By on September 28, 2011

I’m no fan of tuned cars, particularly the garish, over-the-top bodykit jobs that seem to curse the high end of the European sportscar market. And yet, when I saw these pictures of the new Porsche 991, as tuned by the Russian house TopCar, something strange occurred to me: this was the first picture of the new 991 that I could instantly recognize as the new model. And then I read, over at Pistonheads, that the 991 will be sold with only minor design changes through 2025, a 14-year lifespan for a model that’s barely distinguishable from its predecessor. And all of a sudden, this garish Russian tune-job started looking a lot better. It may not be subtly tasteful, but there’s an undeniable hunger to its flared-and-scooped styling. It’s trying to be something different, while Porsche’s design evolution has ground to halt. We hear that Ford, which has enjoyed great success working a retro groove with the last couple of Mustangs, is “moving on” to craft an entirely new, non-retro Mustang for the next generation. It seems that we’re going to have to wait about 14 more years for Porsche to similarly realize the benefits of making its flagship a “living document.” In the meantime, if you want a 991 that looks like it has moved with the times, you may just have to look at the aftermarket…

 

 

Get the latest TTAC e-Newsletter!

24 Comments on “What’s Wrong With This Picture: An Archetype’s Progress Edition...”


  • avatar
    TonyJZX

    i would have to go negative on all that

    the front air dam has bits of Mazda 3 in it

    the side scoops are way overdone and almost Audi r8 large in the panels

    the rear bar cutouts are are superfluous frill

    i think Porsche has to have a certain conservatism for the base Carrera and Turbos as they are bought by the Goldman Sachs set so they do have to be more lux than sport… and rarely do I like the tuners… from Gemballa to whoever… RUF isnt too bad but its rare tuners don’t mess things up

  • avatar
    jkross22

    This reminds me of the failed re-boot of Knight Rider. When the hum-drum Mustang starts to turn into the new and improved KITT… grows wings, gaps, etc. This car looks like that, midway through changing.

  • avatar
    dvp cars

    …..it never ceases to amaze me how quickly these tuner shops respond to (not so) new models, sometimes beating the factory item to the market, or so it would seem.

  • avatar
    Nostrathomas

    You obviously can’t do this with all cars, but with something like the 911, why mess with success? Make incremental improvements to improve the product, and let the timeless design do it’s thing. Styling for the sake of styling is pointless.

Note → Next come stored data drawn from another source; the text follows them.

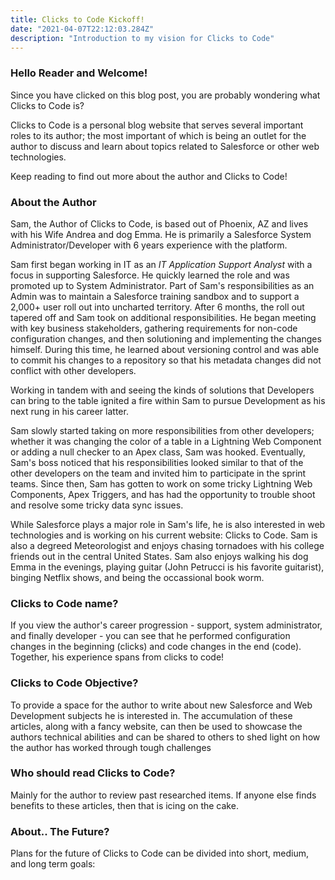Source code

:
 ```yaml
---
title: Clicks to Code Kickoff!
date: "2021-04-07T22:12:03.284Z"
description: "Introduction to my vision for Clicks to Code"
---
```



### Hello Reader and Welcome! 

Since you have clicked on this blog post, you are probably wondering what Clicks to Code is? 

Clicks to Code is a personal blog website that serves several important roles to its author; the most important of which is being an outlet for the author to discuss and learn about topics related to Salesforce or other web technologies. 

Keep reading to find out more about the author and Clicks to Code! 

### About the Author

Sam, the Author of Clicks to Code, is based out of Phoenix, AZ and lives with his Wife Andrea and dog Emma. He is primarily a Salesforce System Administrator/Developer with 6 years experience with the platform. 

Sam first began working in IT as an *IT Application Support Analyst* with a focus in supporting Salesforce. He quickly learned the role and was promoted up to System Administrator. Part of Sam's responsibilities as an Admin was to maintain a Salesforce training sandbox and to support a 2,000+ user roll out into uncharted territory. After 6 months, the roll out tapered off and Sam took on additional responsibilities. He began meeting with key business stakeholders, gathering requirements for non-code configuration changes, and then solutioning and implementing the changes himself. During this time, he learned about versioning control and  was able to commit his changes to a repository so that his metadata changes did not conflict with other developers. 

Working in tandem with and seeing the kinds of solutions that Developers can bring to the table ignited a fire within Sam to pursue Development as his next rung in his career latter. 

Sam slowly started taking on more responsibilities from other developers; whether it was changing the color of a table in a Lightning Web Component or adding a null checker to an Apex class, Sam was hooked. Eventually, Sam's boss noticed that his responsibilities looked similar to that of the other developers on the team and invited him to participate in the sprint teams. Since then, Sam has gotten to work on some tricky Lightning Web Components, Apex Triggers, and has had the opportunity to trouble shoot and resolve some tricky data sync issues.

While Salesforce plays a major role in Sam's life, he is also interested in web technologies and is working on his current website: Clicks to Code. Sam is also a degreed Meteorologist and enjoys chasing tornadoes with his college friends out in the central United States. Sam also enjoys walking his dog Emma in the evenings, playing guitar (John Petrucci is his favorite guitarist), binging Netflix shows, and being the occassional book worm.

### Clicks to Code name?

If you view the author's career progression - support, system administrator, and finally developer - you can see that he performed configuration changes in the beginning (clicks) and code changes in the end (code). Together, his experience spans from clicks to code!

### Clicks to Code Objective? 

To provide a space for the author to write about new Salesforce and Web Development subjects he is interested in. The accumulation of these articles, along with a fancy website, can then be used  to showcase the authors technical abilities and can be shared to others to shed light on how the author has worked through tough challenges

### Who should read Clicks to Code?

Mainly for the author to review past researched items. If anyone else finds benefits to these articles, then that is icing on the cake. 

### About.. The Future?
Plans for the future of Clicks to Code can be divided into short, medium, and long term goals:

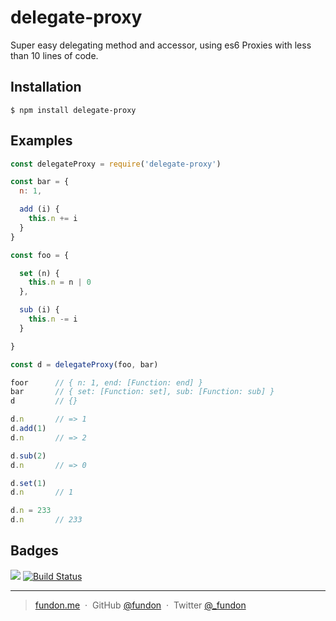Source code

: # delegate-proxy

Super easy delegating method and accessor, using es6 Proxies with less than 10 lines of code.

## Installation

```
$ npm install delegate-proxy
```

## Examples

```js
const delegateProxy = require('delegate-proxy')

const bar = {
  n: 1,

  add (i) {
    this.n += i
  }
}

const foo = {

  set (n) {
    this.n = n | 0
  },

  sub (i) {
    this.n -= i
  }

}

const d = delegateProxy(foo, bar)

foor      // { n: 1, end: [Function: end] }
bar       // { set: [Function: set], sub: [Function: sub] }
d         // {}

d.n       // => 1
d.add(1)
d.n       // => 2

d.sub(2)
d.n       // => 0

d.set(1)
d.n       // 1

d.n = 233
d.n       // 233
```

## Badges

![](https://img.shields.io/badge/license-MIT-blue.svg)
[![Build Status](https://travis-ci.org/fundon/delegate-proxy.svg?branch=master)](https://travis-ci.org/fundon/delegate-proxy)

---

> [fundon.me](https://fundun.me) &nbsp;&middot;&nbsp;
> GitHub [@fundon](https://github.com/fundon) &nbsp;&middot;&nbsp;
> Twitter [@_fundon](https://twitter.com/_fundon)
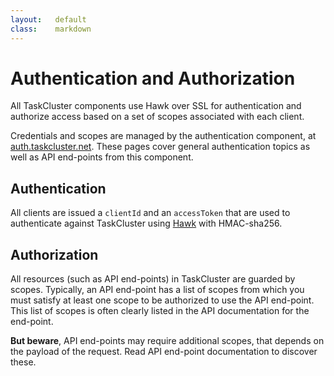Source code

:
```yaml
---
layout:   default
class:    markdown
---
```

Authentication and Authorization
================================

All TaskCluster components use Hawk over SSL for authentication and
authorize access based on a set of scopes associated with each client.

Credentials and scopes are managed by the authentication component, at
[auth.taskcluster.net](http://auth.taskcluster.net). These pages cover
general authentication topics as well as API end-points from this component.

Authentication
--------------
All clients are issued a `clientId` and an `accessToken` that are used to
authenticate against TaskCluster using
[Hawk](https://github.com/hueniverse/hawk) with HMAC-sha256.

Authorization
-------------
All resources (such as API end-points) in TaskCluster are guarded by scopes.
Typically, an API end-point has a list of scopes from which you must satisfy at
least one scope to be authorized to use the API end-point. This list of scopes
is often clearly listed in the API documentation for the end-point.

**But beware**, API end-points may require additional scopes, that depends on
the payload of the request. Read API end-point documentation to discover
these.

    It’s the other cars in the lineup (ie, Cayenne and Panamera) that could use a little design creativity. Not every car needs to look like the 911.

    • 0 avatar
      stuki

      My take exactly.

      Lots and lots and lots and lots (hey, I’m trying to illustrate a point by repeating myself like Porsche does with 911 iterations) of baby boomers with still somewhat intact nest eggs are retiring. Some downsizing to the car they have been waiting to reward themselves with, for perhaps their entire working life. Yanking that dream car out from underneath them by going skunkworks on it, fails to strike me as prudent business.

      but as you said, the other models…. (Except the Panamera, good as it is, really should have been a rear engine 4 door.)

    • 0 avatar
      Dynasty

      Agreed. The basic design language of the 911 is remarkable. Why mess with near perfection other than minor tweaks here and there to achieve perfection.

      Design change for the sake of design change turned the gorgeous GM vehicles of the 1960s into the ugly masses of heap known as GM vehicles of the 1970s.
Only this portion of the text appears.